We have an intermittant problem in our environment with our SAN and timeouts. While our storage group is working on this issue it has side effects that involve a lot of manual work that I find unappealing and think could be automated.
Our LUNs time out. This time out is sometimes long enough to actually cause the guest OS (various flavors of windows) to lose access to their disks and do a crash reboot. A small percentage of these do not gracefully recover and instead end up with 'Unable to find system disk' error on the console. Currenlty we manually check the console of each one. I'd like to script it to more quickly identify posible problem systems.
I have thought of checking for vmtools version on all powered on vms. No vmtools, system is probably is dead.
Any other thoughts/ideas out there on a better approach?
Thanks,
Steven Peck
I'm not sure how you check for the VMware Tools, but this could give some false positives for powered off guests, I think.
Perhaps you can try the check this way
Get-VM | where {$_.PowerState -eq "PoweredOn"} | Get-VMGuest | select VmName, State
If the State shows "NotRunning" it could mean that the VMware Tools are not installed or that the OS is not started.
The powered off guests are filtered out by the Where-Object cmdlet.

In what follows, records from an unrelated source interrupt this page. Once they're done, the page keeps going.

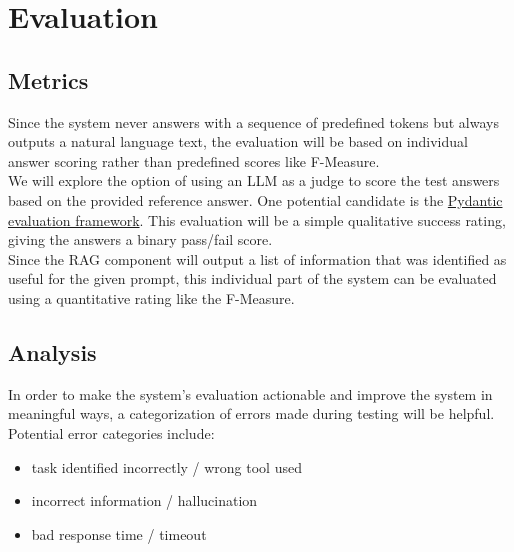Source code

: \documentclass{article}
\begin{document}
\section{Evaluation}

\subsection{Metrics}
Since the system never answers with a sequence of predefined tokens but always outputs a natural language text, the evaluation will be based on individual answer scoring rather than predefined scores like F-Measure.\\

We will explore the option of using an LLM as a judge to score the test answers based on the provided reference answer. One potential candidate is the \href{https://ai.pydantic.dev/evals/#evaluation-with-llmjudge}{Pydantic evaluation framework}. This evaluation will be a simple qualitative success rating, giving the answers a binary pass/fail score.\\

Since the RAG component will output a list of information that was identified as useful for the given prompt, this individual part of the system can be evaluated using a quantitative rating like the F-Measure.

\subsection{Analysis}
In order to make the system's evaluation actionable and improve the system in meaningful ways, a categorization of errors made during testing will be helpful. Potential error categories include:
\begin{itemize}
    \item task identified incorrectly / wrong tool used
    \item incorrect information / hallucination
    \item bad response time / timeout
\end{itemize}
\end{document}
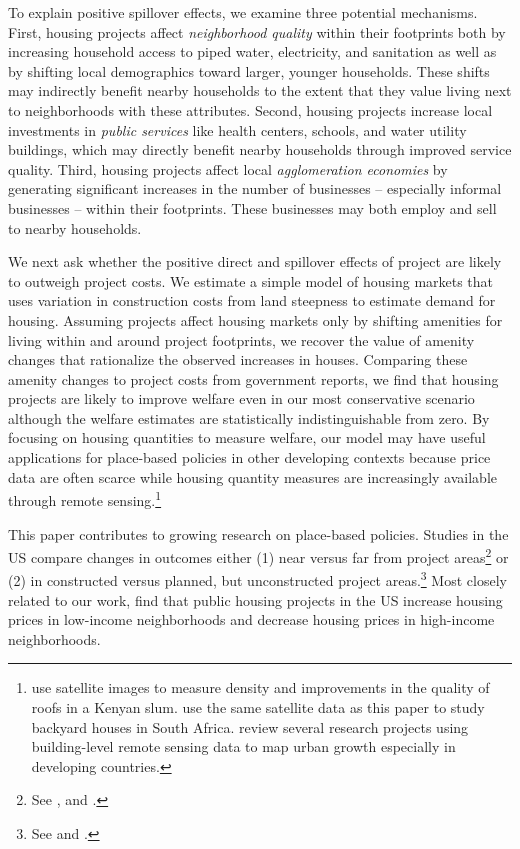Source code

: \documentclass[12pt]{article}
\begin{document}
To explain positive spillover effects, we examine three potential mechanisms.  First, housing projects affect \textit{neighborhood quality} within their footprints both by increasing household access to piped water, electricity, and sanitation as well as by shifting local demographics toward larger, younger households.  These shifts may indirectly benefit nearby households to the extent that they value living next to neighborhoods with these attributes.  Second, housing projects increase local investments in \textit{public services} like health centers, schools, and water utility buildings, which may directly benefit nearby households through improved service quality.  Third, housing projects affect local \textit{agglomeration economies} by generating significant increases in the number of businesses -- especially informal businesses -- within their footprints.  These businesses may both employ and sell to nearby households.

We next ask whether the positive direct and spillover effects of project are likely to outweigh project costs.  We estimate a simple model of housing markets that uses variation in construction costs from land steepness to estimate demand for housing.  Assuming projects affect housing markets only by shifting amenities for living within and around project footprints, we recover the value of amenity changes that rationalize the observed increases in houses.  Comparing these amenity changes to project costs from government reports, we find that housing projects are likely to improve welfare even in our most conservative scenario although the welfare estimates are statistically indistinguishable from zero.  By focusing on housing quantities to measure welfare, our model may have useful applications for place-based policies in other developing contexts because price data are often scarce while housing quantity measures are increasingly available through remote sensing.\footnote{ \cite{marxthere} use satellite images to measure density and improvements in the quality of roofs in a Kenyan slum.  \cite{Brueckner2018backyarding} use the same satellite data as this paper to study backyard houses in South Africa. \cite{donaldson2016view} review several research projects using building-level remote sensing data to map urban growth especially in developing countries. }  


 
This paper contributes to growing research on place-based policies.  Studies in the US compare changes in outcomes either (1) near versus far from project areas\footnote{See \cite{rossi2010housing,hornbeck2017creative}, and \cite{diamond2016wants}.} or (2) in constructed versus planned, but unconstructed project areas.\footnote{See \cite{busso2013assessing} and \cite{kline2013local}.}  Most closely related to our work, \cite{diamond2016wants} find that public housing projects in the US increase housing prices in low-income neighborhoods and decrease housing prices in high-income neighborhoods.  
\end{document}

Blog: lucd.info Twitter: @LucD22 Co-author PowerCLI Reference
I guess I should have been more clear. I have code that will check for the vmtools version, I was more wondering if anyone had other ideas that might be better for this.
This code actually looks like it will work for it. I will have to wait for the next unfortunate event to happen but this will certainly bet better then checking all the guests manually through the viclient.
Thanks,
Steven
So.... the chance to test it happened. Code works great for rapdily identifying systems that need to be followed up on.